Add edges for a specific site using a distance clustering strategy.

This method is used by DistanceClusteringGraphID to add bonds for a specific site and distance cluster.

Parameters:

Name	Type	Description	Default
`structure`	`Structure`	A pymatgen Structure object.	required
`strategy`	`DistanceClusteringNN`	A distance clustering neighbor-finding strategy.	required
`_sg`	`StructureGraph`	An existing StructureGraph to modify.	required
`n`	`int`	The site index to add edges for.	required
`weights`	`bool`	If True, include bond weights from the strategy.	`False`
`rank_k`	`int`	The distance cluster index (0-based).	`1`
`cutoff`	`float`	Maximum distance cutoff in Angstroms.	`6.0`

Returns:

Type	Description
`StructureGraph`	The modified StructureGraph with new edges.

Raises:

Type	Description
`ValueError`	If the strategy does not support structures.

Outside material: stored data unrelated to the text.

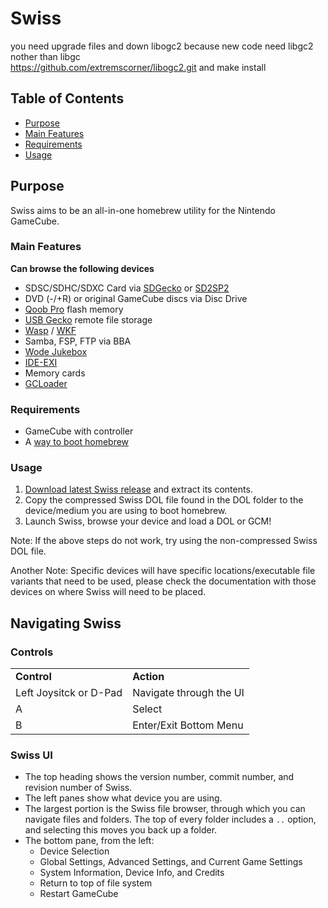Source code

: # Swiss
you need upgrade files   and down libogc2  because new code need libgc2 nother than libgc  
https://github.com/extremscorner/libogc2.git
and make install
## Table of Contents
- [Purpose](#purpose)
 - [Main Features](#main-features)
 - [Requirements](#requirements)
 - [Usage](#usage)

## Purpose
Swiss aims to be an all-in-one homebrew utility for the Nintendo GameCube.

### Main Features
**Can browse the following devices**
- SDSC/SDHC/SDXC Card via [SDGecko](https://www.gc-forever.com/wiki/index.php?title=SDGecko) or [SD2SP2](https://github.com/citrus3000psi/SD2SP2)
- DVD (-/+R) or original GameCube discs via Disc Drive
- [Qoob Pro](https://www.gc-forever.com/wiki/index.php?title=Qoob) flash memory
- [USB Gecko](https://www.gc-forever.com/wiki/index.php?title=USBGecko) remote file storage
- [Wasp](https://www.gc-forever.com/wiki/index.php?title=WASP_Fusion) / [WKF](https://www.gc-forever.com/wiki/index.php?title=Wiikey_Fusion)
- Samba, FSP, FTP via BBA
- [Wode Jukebox](https://www.gc-forever.com/wiki/index.php?title=Wii_Optical_Drive_Emulator)
- [IDE-EXI](https://www.gc-forever.com/wiki/index.php?title=Ide-exi)
- Memory cards
- [GCLoader](https://shop.dansprojects.com/gc-loader.html)

### Requirements
- GameCube with controller
- A [way to boot homebrew](https://gc-forever.com/wiki/index.php?title=Booting_Homebrew)

### Usage
1. [Download latest Swiss release](https://github.com/emukidid/swiss-gc/releases) and extract its contents.
2. Copy the compressed Swiss DOL file found in the DOL folder to the device/medium you are using to boot homebrew.
3. Launch Swiss, browse your device and load a DOL or GCM!

Note: If the above steps do not work, try using the non-compressed Swiss DOL file.

Another Note: Specific devices will have specific locations/executable file variants that need to be used, please check the documentation with those devices on where Swiss will need to be placed.

## Navigating Swiss
### Controls
<table>
    <tr style="font-weight:bold">
        <td>Control</td>
        <td>Action</td>
    </tr>
    <tr>
        <td>Left Joysitck or D-Pad</td>
        <td>Navigate through the UI</td>
    </tr>
    <tr>
        <td>A</td>
        <td>Select</td>
    </tr>
    <tr>
        <td>B</td>
        <td>Enter/Exit Bottom Menu</td>
    </tr>
</table>

### Swiss UI
- The top heading shows the version number, commit number, and revision number of Swiss.
- The left panes show what device you are using.
- The largest portion is the Swiss file browser, through which you can navigate files and folders. The top of every folder includes a `..` option, and selecting this moves you back up a folder.
- The bottom pane, from the left:
    - Device Selection
    - Global Settings, Advanced Settings, and Current Game Settings
    - System Information, Device Info, and Credits
    - Return to top of file system
    - Restart GameCube
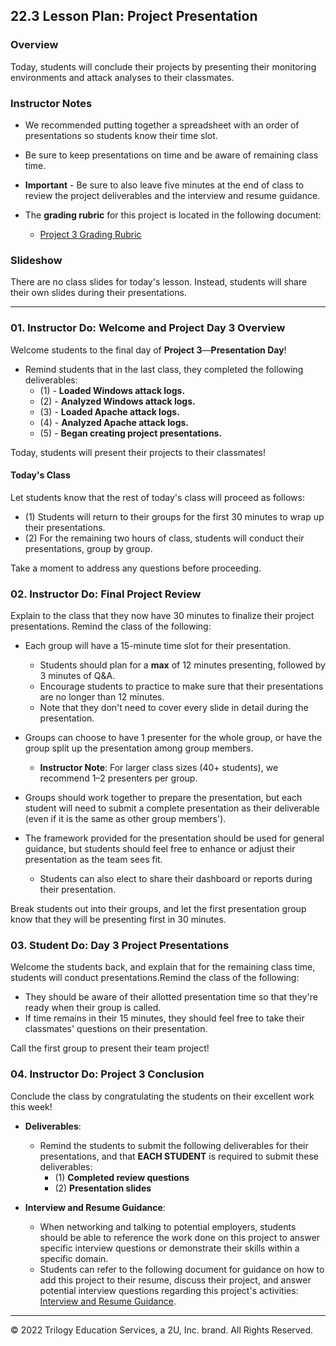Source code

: ## 22.3 Lesson Plan: Project Presentation

### Overview

Today, students will conclude their projects by presenting their monitoring environments and attack analyses to their classmates.

### Instructor Notes

- We recommended putting together a spreadsheet with an order of presentations so students know their time slot.
- Be sure to keep presentations on time and be aware of remaining class time.
- **Important** - Be sure to also leave five minutes at the end of class to review the project deliverables and the interview and resume guidance.
- The **grading rubric** for this project is located in the following document:

   - [Project 3 Grading Rubric](https://docs.google.com/document/d/1MYWjjU0HuioTER0dhbYGpLymcu_AWcsY_HE9qkONoUk/edit)



### Slideshow

There are no class slides for today's lesson. Instead, students will share their own slides during their presentations.

---

### 01. Instructor Do: Welcome and Project Day 3 Overview  

Welcome students to the final day of **Project 3**&mdash;**Presentation Day**!

  - Remind students that in the last class, they completed the following deliverables:
    -  (1) - **Loaded Windows attack logs.**
    -  (2) - **Analyzed Windows attack logs.**
    -  (3) - **Loaded Apache attack logs.**
    -  (4) - **Analyzed Apache attack logs.**
    -  (5) - **Began creating project presentations.**


Today, students will present their projects to their classmates!


#### Today's Class

Let students know that the rest of today's class will proceed as follows:

- (1) Students will return to their groups for the first 30 minutes to wrap up their presentations.
- (2) For the remaining two hours of class, students will conduct their presentations, group by group.

Take a moment to address any questions before proceeding.

### 02. Instructor Do: Final Project Review

Explain to the class that they now have 30 minutes to finalize their project presentations. Remind the class of the following:

- Each group will have a 15-minute time slot for their presentation.
  - Students should plan for a **max** of 12 minutes presenting, followed by 3 minutes of Q&A.
  - Encourage students to practice to make sure that their presentations are no longer than 12 minutes.
  - Note that they don't need to cover every slide in detail during the presentation.

- Groups can choose to have 1 presenter for the whole group, or have the group split up the presentation among group members.
  - **Instructor Note**: For larger class sizes (40+ students), we recommend 1&ndash;2 presenters per group.

- Groups should work together to prepare the presentation, but each student will need to submit a complete presentation as their deliverable (even if it is the same as other group members').

- The framework provided for the presentation should be used for general guidance, but students should feel free to enhance or adjust their presentation as the team sees fit.
  - Students can also elect to share their dashboard or reports during their presentation.

Break students out into their groups, and let the first presentation group know that they will be presenting first in 30 minutes.  

### 03. Student Do: Day 3 Project Presentations

Welcome the students back, and explain that for the remaining class time, students will conduct presentations.Remind the class of the following:
  - They should be aware of their allotted presentation time so that they're ready when their group is called.
  - If time remains in their 15 minutes, they should feel free to take their classmates' questions on their presentation.

Call the first group to present their team project!

### 04. Instructor Do: Project 3 Conclusion

Conclude the class by congratulating the students on their excellent work this week!

- **Deliverables**:

  - Remind the students to submit the following deliverables for their presentations, and that **EACH STUDENT** is required to submit these deliverables:
    - (1) **Completed review questions**
    - (2) **Presentation slides**

- **Interview and Resume Guidance**: 

  - When networking and talking to potential employers, students should be able to reference the work done on this project to answer specific interview questions or demonstrate their skills within a specific domain.
  - Students can refer to the following document for guidance on how to add this project to their resume, discuss their project, and answer potential interview questions regarding this project's activities: [Interview and Resume Guidance](https://docs.google.com/document/d/1_FO1sLdBhX-MFaW1dyOo6JYA79YNIA30ZD5l-tkaSdY/edit?usp=sharing).
   
---

© 2022 Trilogy Education Services, a 2U, Inc. brand. All Rights Reserved.
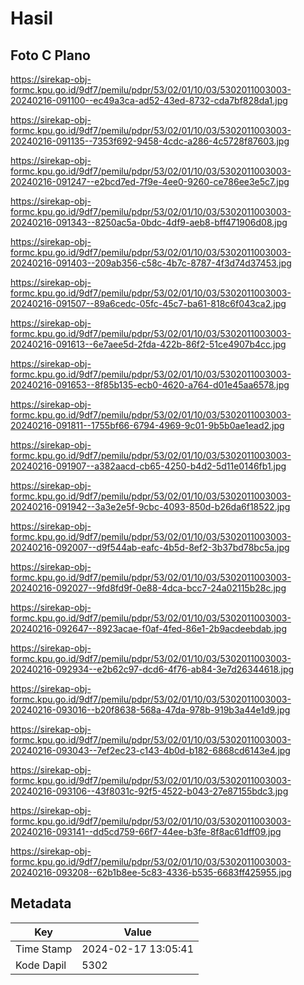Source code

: # Hasil

## Foto C Plano

https://sirekap-obj-formc.kpu.go.id/9df7/pemilu/pdpr/53/02/01/10/03/5302011003003-20240216-091100--ec49a3ca-ad52-43ed-8732-cda7bf828da1.jpg

https://sirekap-obj-formc.kpu.go.id/9df7/pemilu/pdpr/53/02/01/10/03/5302011003003-20240216-091135--7353f692-9458-4cdc-a286-4c5728f87603.jpg

https://sirekap-obj-formc.kpu.go.id/9df7/pemilu/pdpr/53/02/01/10/03/5302011003003-20240216-091247--e2bcd7ed-7f9e-4ee0-9260-ce786ee3e5c7.jpg

https://sirekap-obj-formc.kpu.go.id/9df7/pemilu/pdpr/53/02/01/10/03/5302011003003-20240216-091343--8250ac5a-0bdc-4df9-aeb8-bff471906d08.jpg

https://sirekap-obj-formc.kpu.go.id/9df7/pemilu/pdpr/53/02/01/10/03/5302011003003-20240216-091403--209ab356-c58c-4b7c-8787-4f3d74d37453.jpg

https://sirekap-obj-formc.kpu.go.id/9df7/pemilu/pdpr/53/02/01/10/03/5302011003003-20240216-091507--89a6cedc-05fc-45c7-ba61-818c6f043ca2.jpg

https://sirekap-obj-formc.kpu.go.id/9df7/pemilu/pdpr/53/02/01/10/03/5302011003003-20240216-091613--6e7aee5d-2fda-422b-86f2-51ce4907b4cc.jpg

https://sirekap-obj-formc.kpu.go.id/9df7/pemilu/pdpr/53/02/01/10/03/5302011003003-20240216-091653--8f85b135-ecb0-4620-a764-d01e45aa6578.jpg

https://sirekap-obj-formc.kpu.go.id/9df7/pemilu/pdpr/53/02/01/10/03/5302011003003-20240216-091811--1755bf66-6794-4969-9c01-9b5b0ae1ead2.jpg

https://sirekap-obj-formc.kpu.go.id/9df7/pemilu/pdpr/53/02/01/10/03/5302011003003-20240216-091907--a382aacd-cb65-4250-b4d2-5d11e0146fb1.jpg

https://sirekap-obj-formc.kpu.go.id/9df7/pemilu/pdpr/53/02/01/10/03/5302011003003-20240216-091942--3a3e2e5f-9cbc-4093-850d-b26da6f18522.jpg

https://sirekap-obj-formc.kpu.go.id/9df7/pemilu/pdpr/53/02/01/10/03/5302011003003-20240216-092007--d9f544ab-eafc-4b5d-8ef2-3b37bd78bc5a.jpg

https://sirekap-obj-formc.kpu.go.id/9df7/pemilu/pdpr/53/02/01/10/03/5302011003003-20240216-092027--9fd8fd9f-0e88-4dca-bcc7-24a02115b28c.jpg

https://sirekap-obj-formc.kpu.go.id/9df7/pemilu/pdpr/53/02/01/10/03/5302011003003-20240216-092647--8923acae-f0af-4fed-86e1-2b9acdeebdab.jpg

https://sirekap-obj-formc.kpu.go.id/9df7/pemilu/pdpr/53/02/01/10/03/5302011003003-20240216-092934--e2b62c97-dcd6-4f76-ab84-3e7d26344618.jpg

https://sirekap-obj-formc.kpu.go.id/9df7/pemilu/pdpr/53/02/01/10/03/5302011003003-20240216-093016--b20f8638-568a-47da-978b-919b3a44e1d9.jpg

https://sirekap-obj-formc.kpu.go.id/9df7/pemilu/pdpr/53/02/01/10/03/5302011003003-20240216-093043--7ef2ec23-c143-4b0d-b182-6868cd6143e4.jpg

https://sirekap-obj-formc.kpu.go.id/9df7/pemilu/pdpr/53/02/01/10/03/5302011003003-20240216-093106--43f8031c-92f5-4522-b043-27e87155bdc3.jpg

https://sirekap-obj-formc.kpu.go.id/9df7/pemilu/pdpr/53/02/01/10/03/5302011003003-20240216-093141--dd5cd759-66f7-44ee-b3fe-8f8ac61dff09.jpg

https://sirekap-obj-formc.kpu.go.id/9df7/pemilu/pdpr/53/02/01/10/03/5302011003003-20240216-093208--62b1b8ee-5c83-4336-b535-6683ff425955.jpg


## Metadata

| Key        | Value               |
| ---------- | ------------------- |
| Time Stamp | 2024-02-17 13:05:41 |
| Kode Dapil | 5302                |



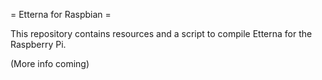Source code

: = Etterna for Raspbian =

This repository contains resources and a script to compile Etterna for the Raspberry Pi.

(More info coming)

Source code in graph_id/analysis/graphs.py

@staticmethod
def with_indivisual_state_comp_strategy(structure, strategy, _sg, n, weights=False, rank_k=1, cutoff=6.0):
    """Add edges for a specific site using a distance clustering strategy.

    This method is used by DistanceClusteringGraphID to add bonds
    for a specific site and distance cluster.

    Parameters
    ----------
    structure : Structure
        A pymatgen Structure object.
    strategy : DistanceClusteringNN
        A distance clustering neighbor-finding strategy.
    _sg : StructureGraph
        An existing StructureGraph to modify.
    n : int
        The site index to add edges for.
    weights : bool, default False
        If True, include bond weights from the strategy.
    rank_k : int, default 1
        The distance cluster index (0-based).
    cutoff : float, default 6.0
        Maximum distance cutoff in Angstroms.

    Returns
    -------
    StructureGraph
        The modified StructureGraph with new edges.

    Raises
    ------
    ValueError
        If the strategy does not support structures.

    """
    if not strategy.structures_allowed:
        raise ValueError(  # noqa: TRY003
            "Chosen strategy is not designed for use with structures!",  # noqa: EM101
        )

    nn_info = strategy.get_nn_info(structure, n, rank_k, cutoff)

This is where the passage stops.